An example of the laminated body of this invention is shown to FIG. 1, FIG. 2, FIG.

In the laminate of FIG. 1, a hard coat layer 4 and an antireflection layer 5 are provided on one surface of the support 1 for transfer, and a near infrared absorbing layer 6 is provided on the other surface. The electromagnetic wave shielding layer is formed in the state in which the electromagnetic wave shielding material 2 was partially implanted in the 2nd adhesive or adhesive layer 3 on (6).

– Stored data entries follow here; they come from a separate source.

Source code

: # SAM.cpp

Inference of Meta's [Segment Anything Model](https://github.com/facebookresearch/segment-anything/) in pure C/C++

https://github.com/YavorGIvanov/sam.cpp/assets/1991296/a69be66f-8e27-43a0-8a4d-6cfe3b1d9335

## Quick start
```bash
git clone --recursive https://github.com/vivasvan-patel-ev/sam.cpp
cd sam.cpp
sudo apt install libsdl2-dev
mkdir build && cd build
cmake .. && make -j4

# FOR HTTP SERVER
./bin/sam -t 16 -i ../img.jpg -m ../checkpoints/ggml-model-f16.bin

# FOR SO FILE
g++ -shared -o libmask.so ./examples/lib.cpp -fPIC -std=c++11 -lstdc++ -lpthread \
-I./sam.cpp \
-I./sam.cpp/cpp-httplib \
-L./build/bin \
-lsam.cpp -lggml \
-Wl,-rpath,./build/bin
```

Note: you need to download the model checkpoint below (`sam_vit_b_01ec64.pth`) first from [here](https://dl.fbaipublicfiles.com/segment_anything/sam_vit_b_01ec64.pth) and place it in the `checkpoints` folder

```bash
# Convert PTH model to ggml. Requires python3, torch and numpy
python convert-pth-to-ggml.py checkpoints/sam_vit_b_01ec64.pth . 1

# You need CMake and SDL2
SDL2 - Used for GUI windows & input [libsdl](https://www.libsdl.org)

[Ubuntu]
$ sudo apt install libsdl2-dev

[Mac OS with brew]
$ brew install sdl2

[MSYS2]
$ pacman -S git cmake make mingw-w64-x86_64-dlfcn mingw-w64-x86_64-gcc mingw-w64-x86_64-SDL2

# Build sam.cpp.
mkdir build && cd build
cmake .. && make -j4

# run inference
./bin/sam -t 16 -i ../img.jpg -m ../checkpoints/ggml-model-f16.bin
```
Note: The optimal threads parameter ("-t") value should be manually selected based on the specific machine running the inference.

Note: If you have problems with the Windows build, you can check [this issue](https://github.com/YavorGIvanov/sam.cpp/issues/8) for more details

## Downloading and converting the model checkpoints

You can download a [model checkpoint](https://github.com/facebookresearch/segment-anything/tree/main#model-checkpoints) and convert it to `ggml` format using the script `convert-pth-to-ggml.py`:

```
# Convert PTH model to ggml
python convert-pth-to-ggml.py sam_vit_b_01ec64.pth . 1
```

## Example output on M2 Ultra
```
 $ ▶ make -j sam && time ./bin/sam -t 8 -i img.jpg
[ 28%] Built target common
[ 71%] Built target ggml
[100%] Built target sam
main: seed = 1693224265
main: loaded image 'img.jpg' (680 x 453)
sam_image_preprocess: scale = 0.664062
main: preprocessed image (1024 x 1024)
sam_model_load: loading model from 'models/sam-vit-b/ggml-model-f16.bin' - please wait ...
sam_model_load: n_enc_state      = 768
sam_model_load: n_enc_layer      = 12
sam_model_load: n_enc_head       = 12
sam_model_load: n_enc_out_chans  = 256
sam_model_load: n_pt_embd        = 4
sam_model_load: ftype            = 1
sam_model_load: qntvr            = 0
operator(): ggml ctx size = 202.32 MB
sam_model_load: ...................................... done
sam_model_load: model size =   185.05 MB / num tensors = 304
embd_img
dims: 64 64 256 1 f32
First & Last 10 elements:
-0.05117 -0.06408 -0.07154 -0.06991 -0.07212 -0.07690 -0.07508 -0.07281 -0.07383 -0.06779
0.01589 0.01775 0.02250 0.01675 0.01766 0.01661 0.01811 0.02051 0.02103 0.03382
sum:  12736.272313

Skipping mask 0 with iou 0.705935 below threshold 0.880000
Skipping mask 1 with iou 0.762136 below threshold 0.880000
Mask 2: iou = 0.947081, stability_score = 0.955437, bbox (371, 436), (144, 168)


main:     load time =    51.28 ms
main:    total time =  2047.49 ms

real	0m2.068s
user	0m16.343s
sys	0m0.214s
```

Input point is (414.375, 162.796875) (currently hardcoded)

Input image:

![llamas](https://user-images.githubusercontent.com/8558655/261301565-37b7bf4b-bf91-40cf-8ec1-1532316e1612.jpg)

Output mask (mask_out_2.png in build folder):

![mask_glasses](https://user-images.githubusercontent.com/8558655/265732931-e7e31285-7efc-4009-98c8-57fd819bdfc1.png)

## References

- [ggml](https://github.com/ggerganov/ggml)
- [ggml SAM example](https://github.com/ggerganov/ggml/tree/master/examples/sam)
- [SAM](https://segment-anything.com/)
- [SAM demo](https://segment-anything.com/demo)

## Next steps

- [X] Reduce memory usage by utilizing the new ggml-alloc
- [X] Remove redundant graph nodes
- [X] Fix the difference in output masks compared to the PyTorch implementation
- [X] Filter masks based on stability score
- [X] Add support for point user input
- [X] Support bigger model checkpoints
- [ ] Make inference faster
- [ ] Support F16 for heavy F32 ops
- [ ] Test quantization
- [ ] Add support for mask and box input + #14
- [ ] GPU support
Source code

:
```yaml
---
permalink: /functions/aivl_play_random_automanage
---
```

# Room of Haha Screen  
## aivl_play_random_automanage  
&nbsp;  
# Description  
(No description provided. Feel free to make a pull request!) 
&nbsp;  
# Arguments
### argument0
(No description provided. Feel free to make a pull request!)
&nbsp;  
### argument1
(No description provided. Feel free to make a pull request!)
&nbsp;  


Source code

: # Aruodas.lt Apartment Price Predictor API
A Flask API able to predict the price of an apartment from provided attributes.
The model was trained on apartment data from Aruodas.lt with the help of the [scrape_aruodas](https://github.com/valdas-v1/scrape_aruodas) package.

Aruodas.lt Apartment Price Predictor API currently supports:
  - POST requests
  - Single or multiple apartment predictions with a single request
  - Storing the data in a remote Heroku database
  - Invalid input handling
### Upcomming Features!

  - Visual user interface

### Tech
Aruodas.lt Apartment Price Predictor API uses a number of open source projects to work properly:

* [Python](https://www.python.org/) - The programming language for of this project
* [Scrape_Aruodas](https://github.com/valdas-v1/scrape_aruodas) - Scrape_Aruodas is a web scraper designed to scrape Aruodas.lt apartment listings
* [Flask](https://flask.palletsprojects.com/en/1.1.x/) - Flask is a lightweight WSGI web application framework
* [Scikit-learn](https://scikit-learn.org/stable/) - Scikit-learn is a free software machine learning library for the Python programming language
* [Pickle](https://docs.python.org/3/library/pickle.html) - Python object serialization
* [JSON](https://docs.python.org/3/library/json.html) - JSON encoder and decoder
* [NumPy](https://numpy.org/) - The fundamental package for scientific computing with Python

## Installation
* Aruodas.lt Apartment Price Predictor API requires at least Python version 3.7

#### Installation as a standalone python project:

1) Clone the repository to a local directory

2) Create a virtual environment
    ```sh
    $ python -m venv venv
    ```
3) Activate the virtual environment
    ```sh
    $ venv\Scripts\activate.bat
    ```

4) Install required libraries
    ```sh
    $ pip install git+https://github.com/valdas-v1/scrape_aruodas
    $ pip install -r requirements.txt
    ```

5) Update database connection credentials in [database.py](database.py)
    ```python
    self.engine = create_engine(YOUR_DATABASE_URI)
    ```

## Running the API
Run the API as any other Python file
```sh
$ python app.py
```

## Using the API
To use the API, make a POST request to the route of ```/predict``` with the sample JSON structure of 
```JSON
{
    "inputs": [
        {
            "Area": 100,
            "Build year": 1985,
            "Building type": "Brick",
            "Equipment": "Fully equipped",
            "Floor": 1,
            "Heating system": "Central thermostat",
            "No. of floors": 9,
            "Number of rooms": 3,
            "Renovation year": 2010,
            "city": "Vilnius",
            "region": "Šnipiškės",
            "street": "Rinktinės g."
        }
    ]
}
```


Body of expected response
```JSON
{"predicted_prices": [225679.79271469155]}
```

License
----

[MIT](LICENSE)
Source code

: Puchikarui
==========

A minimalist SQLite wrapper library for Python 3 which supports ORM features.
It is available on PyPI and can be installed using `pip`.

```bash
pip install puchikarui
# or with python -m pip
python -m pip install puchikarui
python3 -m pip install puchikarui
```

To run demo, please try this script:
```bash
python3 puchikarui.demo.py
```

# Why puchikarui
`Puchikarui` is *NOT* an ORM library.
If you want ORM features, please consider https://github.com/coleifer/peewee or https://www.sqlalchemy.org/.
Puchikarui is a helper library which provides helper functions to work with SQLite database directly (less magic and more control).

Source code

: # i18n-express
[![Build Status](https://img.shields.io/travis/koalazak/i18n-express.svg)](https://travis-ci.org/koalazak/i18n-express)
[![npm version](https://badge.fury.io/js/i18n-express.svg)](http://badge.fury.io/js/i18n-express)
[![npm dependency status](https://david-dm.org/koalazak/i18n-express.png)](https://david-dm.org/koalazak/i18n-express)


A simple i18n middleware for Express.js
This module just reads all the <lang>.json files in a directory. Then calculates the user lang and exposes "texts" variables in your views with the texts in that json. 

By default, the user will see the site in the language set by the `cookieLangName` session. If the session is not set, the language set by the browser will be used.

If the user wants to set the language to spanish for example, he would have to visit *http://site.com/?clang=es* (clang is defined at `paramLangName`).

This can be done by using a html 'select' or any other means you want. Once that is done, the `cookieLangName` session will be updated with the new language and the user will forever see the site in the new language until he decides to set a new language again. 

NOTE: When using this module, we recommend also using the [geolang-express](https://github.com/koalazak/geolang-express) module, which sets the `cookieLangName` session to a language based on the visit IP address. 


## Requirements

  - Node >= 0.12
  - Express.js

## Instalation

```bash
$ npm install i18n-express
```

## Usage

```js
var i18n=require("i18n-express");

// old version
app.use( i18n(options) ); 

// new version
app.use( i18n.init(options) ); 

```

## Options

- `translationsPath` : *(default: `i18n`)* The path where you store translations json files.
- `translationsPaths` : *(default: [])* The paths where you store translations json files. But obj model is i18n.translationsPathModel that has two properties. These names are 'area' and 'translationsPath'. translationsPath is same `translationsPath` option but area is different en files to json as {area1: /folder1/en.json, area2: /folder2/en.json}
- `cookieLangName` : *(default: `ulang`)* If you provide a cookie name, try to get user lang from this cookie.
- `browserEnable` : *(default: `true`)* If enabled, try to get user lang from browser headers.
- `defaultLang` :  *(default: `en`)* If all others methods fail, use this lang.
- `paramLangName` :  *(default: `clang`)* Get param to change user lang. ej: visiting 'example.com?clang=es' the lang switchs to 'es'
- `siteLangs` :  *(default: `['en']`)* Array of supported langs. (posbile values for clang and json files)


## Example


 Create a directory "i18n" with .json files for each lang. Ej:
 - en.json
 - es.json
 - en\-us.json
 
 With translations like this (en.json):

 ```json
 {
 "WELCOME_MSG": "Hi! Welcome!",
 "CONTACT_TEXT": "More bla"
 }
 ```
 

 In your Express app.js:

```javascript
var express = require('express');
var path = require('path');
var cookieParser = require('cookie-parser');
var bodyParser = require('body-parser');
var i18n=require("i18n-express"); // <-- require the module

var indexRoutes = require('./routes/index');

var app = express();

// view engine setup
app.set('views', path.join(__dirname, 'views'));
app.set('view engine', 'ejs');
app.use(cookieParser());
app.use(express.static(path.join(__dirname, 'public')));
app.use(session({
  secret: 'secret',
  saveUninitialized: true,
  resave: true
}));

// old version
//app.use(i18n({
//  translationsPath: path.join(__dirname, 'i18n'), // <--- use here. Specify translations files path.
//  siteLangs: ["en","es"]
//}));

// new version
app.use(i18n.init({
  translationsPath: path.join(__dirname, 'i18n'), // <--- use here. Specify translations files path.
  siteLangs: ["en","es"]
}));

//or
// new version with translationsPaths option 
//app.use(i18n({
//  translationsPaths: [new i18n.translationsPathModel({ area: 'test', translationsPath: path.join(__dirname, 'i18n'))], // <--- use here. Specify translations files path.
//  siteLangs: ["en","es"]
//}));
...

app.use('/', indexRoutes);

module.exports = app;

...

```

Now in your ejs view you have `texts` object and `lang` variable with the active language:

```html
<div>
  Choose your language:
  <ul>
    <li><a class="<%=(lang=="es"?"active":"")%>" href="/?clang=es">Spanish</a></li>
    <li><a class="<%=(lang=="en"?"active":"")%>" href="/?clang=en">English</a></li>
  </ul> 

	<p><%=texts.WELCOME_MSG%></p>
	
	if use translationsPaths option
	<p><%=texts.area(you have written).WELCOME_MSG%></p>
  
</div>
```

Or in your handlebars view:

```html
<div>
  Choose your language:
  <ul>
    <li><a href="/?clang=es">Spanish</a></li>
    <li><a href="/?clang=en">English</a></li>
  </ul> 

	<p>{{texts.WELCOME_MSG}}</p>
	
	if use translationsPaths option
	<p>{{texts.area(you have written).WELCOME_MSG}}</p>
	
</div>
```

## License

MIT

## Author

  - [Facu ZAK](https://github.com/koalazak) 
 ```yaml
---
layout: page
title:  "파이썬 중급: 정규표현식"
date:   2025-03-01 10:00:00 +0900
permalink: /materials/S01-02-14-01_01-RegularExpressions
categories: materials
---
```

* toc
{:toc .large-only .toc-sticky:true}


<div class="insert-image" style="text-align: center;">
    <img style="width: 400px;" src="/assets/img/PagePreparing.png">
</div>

On the other hand, in the laminated body of FIG. 2, as shown in FIG. 1, the hard coat layer 4 and the antireflection layer 5 are provided in one surface of the support body 1 for transfer, and the electromagnetic wave shielding material 2 is provided in the other surface. Partly planted in the second adhesive or pressure-sensitive adhesive layer 3, an electromagnetic wave shielding layer is formed.

In addition, the laminated body of FIG. 3 has the structure similar to FIG. 1 except that the opening part of the electromagnetic wave shielding material 2 is planted by the adhesion | attachment or the adhesive 3, The panel 9 of a plasma display In order to adhere to the above, an adhesive or pressure-sensitive adhesive layer 8 containing a color correction agent is provided on the electromagnetic wave shielding material of the electromagnetic wave shielding laminate.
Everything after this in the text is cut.